### YOUR ASSIGNMENT
The word "multiple" may appear in lines of the data below. Say how many lines hold it, giving only the number.

(Dataset entries)
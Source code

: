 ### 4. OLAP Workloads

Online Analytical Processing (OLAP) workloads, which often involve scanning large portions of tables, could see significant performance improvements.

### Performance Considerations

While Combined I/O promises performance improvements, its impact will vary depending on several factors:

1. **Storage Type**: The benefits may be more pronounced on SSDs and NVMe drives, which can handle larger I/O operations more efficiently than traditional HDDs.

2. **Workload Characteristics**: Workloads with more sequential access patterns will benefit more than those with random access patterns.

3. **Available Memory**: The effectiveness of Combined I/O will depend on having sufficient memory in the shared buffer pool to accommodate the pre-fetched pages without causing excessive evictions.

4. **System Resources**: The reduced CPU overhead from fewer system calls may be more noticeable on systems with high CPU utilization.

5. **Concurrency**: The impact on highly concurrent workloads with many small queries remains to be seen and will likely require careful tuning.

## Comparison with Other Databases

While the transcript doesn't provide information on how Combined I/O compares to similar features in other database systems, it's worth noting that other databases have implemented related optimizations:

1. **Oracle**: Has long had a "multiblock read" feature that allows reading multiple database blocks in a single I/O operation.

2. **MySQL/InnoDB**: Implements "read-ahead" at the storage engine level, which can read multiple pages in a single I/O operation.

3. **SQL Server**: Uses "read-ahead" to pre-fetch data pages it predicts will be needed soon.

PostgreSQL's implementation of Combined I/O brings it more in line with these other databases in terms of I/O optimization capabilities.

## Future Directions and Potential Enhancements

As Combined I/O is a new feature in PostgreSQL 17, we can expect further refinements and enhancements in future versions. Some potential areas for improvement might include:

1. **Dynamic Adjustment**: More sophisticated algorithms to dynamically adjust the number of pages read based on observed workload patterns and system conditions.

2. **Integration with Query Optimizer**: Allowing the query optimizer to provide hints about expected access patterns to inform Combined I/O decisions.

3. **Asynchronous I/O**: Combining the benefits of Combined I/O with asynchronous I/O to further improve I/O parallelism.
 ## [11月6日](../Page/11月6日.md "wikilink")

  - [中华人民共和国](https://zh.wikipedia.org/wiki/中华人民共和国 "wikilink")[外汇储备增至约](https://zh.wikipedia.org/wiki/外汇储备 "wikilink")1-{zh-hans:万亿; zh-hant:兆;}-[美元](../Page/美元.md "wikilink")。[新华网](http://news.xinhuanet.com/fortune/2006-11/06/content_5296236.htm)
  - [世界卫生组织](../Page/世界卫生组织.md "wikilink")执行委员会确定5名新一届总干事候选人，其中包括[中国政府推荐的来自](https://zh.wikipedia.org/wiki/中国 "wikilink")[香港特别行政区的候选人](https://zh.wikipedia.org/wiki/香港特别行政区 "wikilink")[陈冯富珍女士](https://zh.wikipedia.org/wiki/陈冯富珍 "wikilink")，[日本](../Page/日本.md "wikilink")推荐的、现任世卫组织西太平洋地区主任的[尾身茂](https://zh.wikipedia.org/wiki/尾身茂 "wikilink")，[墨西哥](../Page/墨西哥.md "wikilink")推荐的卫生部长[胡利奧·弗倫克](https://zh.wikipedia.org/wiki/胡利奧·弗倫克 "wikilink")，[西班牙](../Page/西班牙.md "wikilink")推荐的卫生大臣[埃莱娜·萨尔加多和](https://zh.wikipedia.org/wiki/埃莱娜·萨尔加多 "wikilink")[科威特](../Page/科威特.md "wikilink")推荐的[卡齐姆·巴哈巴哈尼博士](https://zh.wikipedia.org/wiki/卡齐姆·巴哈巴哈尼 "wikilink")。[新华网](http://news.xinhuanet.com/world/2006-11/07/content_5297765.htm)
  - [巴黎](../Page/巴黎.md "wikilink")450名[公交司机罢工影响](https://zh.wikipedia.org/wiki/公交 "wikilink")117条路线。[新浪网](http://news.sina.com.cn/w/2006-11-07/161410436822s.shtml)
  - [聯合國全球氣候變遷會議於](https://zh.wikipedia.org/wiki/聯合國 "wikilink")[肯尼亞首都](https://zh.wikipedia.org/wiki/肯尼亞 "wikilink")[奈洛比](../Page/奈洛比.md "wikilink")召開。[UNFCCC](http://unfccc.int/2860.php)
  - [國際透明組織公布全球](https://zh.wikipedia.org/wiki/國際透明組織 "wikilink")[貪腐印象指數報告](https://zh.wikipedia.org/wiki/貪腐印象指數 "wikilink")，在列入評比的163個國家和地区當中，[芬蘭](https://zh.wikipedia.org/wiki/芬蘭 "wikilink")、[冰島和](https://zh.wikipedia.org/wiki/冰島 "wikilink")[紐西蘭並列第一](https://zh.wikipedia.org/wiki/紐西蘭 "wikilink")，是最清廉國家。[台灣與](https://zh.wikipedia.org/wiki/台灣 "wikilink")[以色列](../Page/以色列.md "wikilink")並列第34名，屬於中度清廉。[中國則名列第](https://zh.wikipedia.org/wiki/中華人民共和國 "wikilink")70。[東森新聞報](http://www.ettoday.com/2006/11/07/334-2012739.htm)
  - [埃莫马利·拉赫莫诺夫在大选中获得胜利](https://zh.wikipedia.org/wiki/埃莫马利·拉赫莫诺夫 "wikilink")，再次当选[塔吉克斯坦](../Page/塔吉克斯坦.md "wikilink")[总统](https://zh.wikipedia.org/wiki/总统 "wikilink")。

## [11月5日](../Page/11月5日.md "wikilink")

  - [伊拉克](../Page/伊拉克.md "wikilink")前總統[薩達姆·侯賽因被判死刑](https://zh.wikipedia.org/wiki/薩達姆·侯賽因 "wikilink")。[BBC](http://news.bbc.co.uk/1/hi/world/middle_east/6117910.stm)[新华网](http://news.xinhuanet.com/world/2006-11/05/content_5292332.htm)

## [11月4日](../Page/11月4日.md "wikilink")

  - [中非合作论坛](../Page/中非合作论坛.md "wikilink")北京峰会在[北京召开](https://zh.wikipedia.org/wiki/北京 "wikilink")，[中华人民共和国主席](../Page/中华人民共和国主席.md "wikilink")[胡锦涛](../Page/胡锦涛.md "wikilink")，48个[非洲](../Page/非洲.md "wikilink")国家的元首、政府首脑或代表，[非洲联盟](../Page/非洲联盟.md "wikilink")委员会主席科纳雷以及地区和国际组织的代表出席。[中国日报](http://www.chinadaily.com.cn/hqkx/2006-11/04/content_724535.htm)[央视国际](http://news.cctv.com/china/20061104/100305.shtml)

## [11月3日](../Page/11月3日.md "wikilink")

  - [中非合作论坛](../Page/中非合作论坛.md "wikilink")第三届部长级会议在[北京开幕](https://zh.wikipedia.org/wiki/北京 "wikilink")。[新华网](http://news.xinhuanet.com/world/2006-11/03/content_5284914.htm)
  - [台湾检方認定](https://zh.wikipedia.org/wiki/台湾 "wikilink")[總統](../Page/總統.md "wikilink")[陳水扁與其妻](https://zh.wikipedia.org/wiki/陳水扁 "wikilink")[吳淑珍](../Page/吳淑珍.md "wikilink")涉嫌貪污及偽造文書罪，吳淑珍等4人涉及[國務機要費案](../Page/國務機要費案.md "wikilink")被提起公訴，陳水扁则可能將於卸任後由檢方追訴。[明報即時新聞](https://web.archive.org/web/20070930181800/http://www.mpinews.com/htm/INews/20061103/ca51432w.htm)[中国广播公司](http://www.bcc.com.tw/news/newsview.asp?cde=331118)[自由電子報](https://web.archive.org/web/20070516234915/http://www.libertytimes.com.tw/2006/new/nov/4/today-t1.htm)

### YOUR RESPONSE
2